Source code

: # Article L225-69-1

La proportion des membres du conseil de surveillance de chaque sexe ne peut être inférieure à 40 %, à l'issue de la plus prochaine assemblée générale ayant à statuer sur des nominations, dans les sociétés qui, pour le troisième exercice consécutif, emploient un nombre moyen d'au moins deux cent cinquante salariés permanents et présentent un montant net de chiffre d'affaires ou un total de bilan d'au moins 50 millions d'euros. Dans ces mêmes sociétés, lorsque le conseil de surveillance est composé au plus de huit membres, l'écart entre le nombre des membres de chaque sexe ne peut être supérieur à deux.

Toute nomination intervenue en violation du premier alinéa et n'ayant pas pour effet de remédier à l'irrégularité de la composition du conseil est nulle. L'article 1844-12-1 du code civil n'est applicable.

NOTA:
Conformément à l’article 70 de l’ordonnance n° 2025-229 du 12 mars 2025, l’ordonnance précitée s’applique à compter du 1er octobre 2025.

--

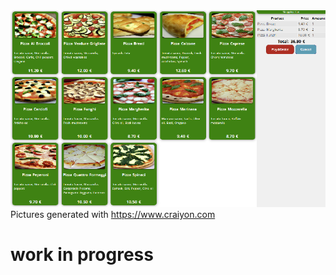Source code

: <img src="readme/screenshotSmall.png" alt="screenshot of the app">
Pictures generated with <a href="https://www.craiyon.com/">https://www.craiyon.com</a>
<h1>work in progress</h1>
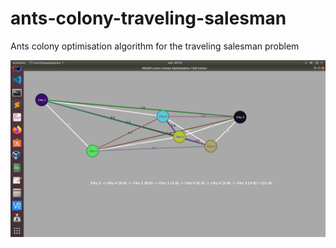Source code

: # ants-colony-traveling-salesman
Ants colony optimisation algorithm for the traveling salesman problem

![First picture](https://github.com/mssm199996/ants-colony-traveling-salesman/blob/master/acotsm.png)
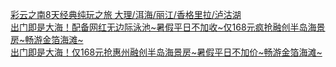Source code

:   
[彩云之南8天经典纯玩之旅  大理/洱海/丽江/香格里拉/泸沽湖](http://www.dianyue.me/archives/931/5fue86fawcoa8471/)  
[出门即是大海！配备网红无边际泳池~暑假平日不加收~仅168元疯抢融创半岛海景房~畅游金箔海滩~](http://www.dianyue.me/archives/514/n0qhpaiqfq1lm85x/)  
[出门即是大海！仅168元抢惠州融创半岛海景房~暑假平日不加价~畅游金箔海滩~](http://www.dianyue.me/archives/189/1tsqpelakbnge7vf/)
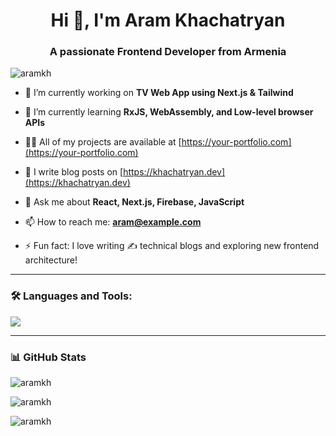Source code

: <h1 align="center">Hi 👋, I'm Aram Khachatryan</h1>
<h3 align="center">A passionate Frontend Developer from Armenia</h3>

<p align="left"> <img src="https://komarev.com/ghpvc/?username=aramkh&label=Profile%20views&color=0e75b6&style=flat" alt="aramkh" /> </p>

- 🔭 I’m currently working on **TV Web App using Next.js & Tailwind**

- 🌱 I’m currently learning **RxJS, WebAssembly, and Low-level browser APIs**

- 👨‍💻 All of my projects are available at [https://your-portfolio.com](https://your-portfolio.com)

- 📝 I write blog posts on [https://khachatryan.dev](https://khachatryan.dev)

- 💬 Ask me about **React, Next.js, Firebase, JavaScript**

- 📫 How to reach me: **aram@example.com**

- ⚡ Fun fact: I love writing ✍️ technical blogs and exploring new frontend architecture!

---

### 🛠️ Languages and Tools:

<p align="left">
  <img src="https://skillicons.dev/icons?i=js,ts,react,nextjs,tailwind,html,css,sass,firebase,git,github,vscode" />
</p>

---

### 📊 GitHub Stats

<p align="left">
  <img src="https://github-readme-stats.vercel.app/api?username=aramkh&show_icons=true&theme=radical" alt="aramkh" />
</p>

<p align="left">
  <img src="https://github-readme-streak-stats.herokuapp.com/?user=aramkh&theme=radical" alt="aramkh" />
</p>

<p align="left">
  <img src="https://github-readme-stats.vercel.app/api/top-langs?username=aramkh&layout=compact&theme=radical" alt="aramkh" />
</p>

==

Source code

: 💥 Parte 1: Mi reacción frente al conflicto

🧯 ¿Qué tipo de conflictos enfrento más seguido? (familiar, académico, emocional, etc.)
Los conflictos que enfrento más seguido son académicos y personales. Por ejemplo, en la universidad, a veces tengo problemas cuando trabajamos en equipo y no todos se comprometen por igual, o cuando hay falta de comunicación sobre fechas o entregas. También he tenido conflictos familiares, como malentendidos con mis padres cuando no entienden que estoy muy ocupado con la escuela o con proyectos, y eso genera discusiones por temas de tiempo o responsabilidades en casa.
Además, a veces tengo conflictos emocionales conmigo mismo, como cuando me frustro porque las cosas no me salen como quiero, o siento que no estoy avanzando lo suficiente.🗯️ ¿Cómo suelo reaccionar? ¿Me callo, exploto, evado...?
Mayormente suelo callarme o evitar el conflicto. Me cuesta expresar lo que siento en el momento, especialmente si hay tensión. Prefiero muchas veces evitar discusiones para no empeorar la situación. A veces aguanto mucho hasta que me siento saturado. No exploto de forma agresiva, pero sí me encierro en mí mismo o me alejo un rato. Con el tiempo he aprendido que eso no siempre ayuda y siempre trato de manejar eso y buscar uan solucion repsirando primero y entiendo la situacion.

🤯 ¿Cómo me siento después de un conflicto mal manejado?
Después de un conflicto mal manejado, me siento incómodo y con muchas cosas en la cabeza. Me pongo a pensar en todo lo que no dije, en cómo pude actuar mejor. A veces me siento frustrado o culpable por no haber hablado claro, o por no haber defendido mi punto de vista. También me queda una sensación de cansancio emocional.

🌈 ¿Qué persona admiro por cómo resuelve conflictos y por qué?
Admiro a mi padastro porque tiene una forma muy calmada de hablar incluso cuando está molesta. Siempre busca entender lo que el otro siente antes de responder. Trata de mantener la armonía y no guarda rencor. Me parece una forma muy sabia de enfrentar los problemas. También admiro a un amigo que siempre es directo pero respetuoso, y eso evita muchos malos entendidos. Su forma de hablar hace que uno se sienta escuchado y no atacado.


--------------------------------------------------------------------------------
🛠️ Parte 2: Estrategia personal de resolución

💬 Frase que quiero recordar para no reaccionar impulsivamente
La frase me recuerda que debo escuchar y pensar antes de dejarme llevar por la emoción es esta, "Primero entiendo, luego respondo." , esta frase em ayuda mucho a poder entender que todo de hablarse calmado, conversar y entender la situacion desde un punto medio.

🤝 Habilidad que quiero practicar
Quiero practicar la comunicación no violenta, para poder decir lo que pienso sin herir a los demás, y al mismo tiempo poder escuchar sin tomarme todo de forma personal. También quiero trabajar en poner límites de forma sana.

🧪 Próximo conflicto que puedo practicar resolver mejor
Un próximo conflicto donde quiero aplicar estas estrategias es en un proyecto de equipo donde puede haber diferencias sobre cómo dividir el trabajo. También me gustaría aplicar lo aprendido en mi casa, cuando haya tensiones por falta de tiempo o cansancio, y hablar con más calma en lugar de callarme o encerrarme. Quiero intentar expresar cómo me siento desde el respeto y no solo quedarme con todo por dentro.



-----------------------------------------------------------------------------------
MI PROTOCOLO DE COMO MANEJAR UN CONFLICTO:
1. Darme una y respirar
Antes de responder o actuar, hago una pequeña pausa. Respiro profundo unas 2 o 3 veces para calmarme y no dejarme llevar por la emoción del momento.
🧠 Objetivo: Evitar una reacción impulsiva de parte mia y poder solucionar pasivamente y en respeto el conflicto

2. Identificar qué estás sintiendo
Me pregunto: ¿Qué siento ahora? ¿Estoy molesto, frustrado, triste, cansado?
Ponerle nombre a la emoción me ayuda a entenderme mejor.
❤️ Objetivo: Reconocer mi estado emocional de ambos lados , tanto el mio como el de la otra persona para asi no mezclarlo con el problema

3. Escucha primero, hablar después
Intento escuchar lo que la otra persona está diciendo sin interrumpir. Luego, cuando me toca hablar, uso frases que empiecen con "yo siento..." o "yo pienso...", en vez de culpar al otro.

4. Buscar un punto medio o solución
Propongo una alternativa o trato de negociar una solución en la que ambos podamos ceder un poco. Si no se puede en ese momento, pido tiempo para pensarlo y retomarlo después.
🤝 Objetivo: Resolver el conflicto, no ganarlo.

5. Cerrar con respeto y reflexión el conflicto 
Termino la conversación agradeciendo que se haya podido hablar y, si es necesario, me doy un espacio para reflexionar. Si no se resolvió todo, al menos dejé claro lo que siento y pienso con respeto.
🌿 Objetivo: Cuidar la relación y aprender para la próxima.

What you should do: Taking the line with "conflictos y por qué?" as the first and the line with "Admiro a mi" as the last, retype that stretch of the data above exactly, with no other lines.

Response box:
🌈 ¿Qué persona admiro por cómo resuelve conflictos y por qué?
Admiro a mi padastro porque tiene una forma muy calmada de hablar incluso cuando está molesta. Siempre busca entender lo que el otro siente antes de responder. Trata de mantener la armonía y no guarda rencor. Me parece una forma muy sabia de enfrentar los problemas. También admiro a un amigo que siempre es directo pero respetuoso, y eso evita muchos malos entendidos. Su forma de hablar hace que uno se sienta escuchado y no atacado.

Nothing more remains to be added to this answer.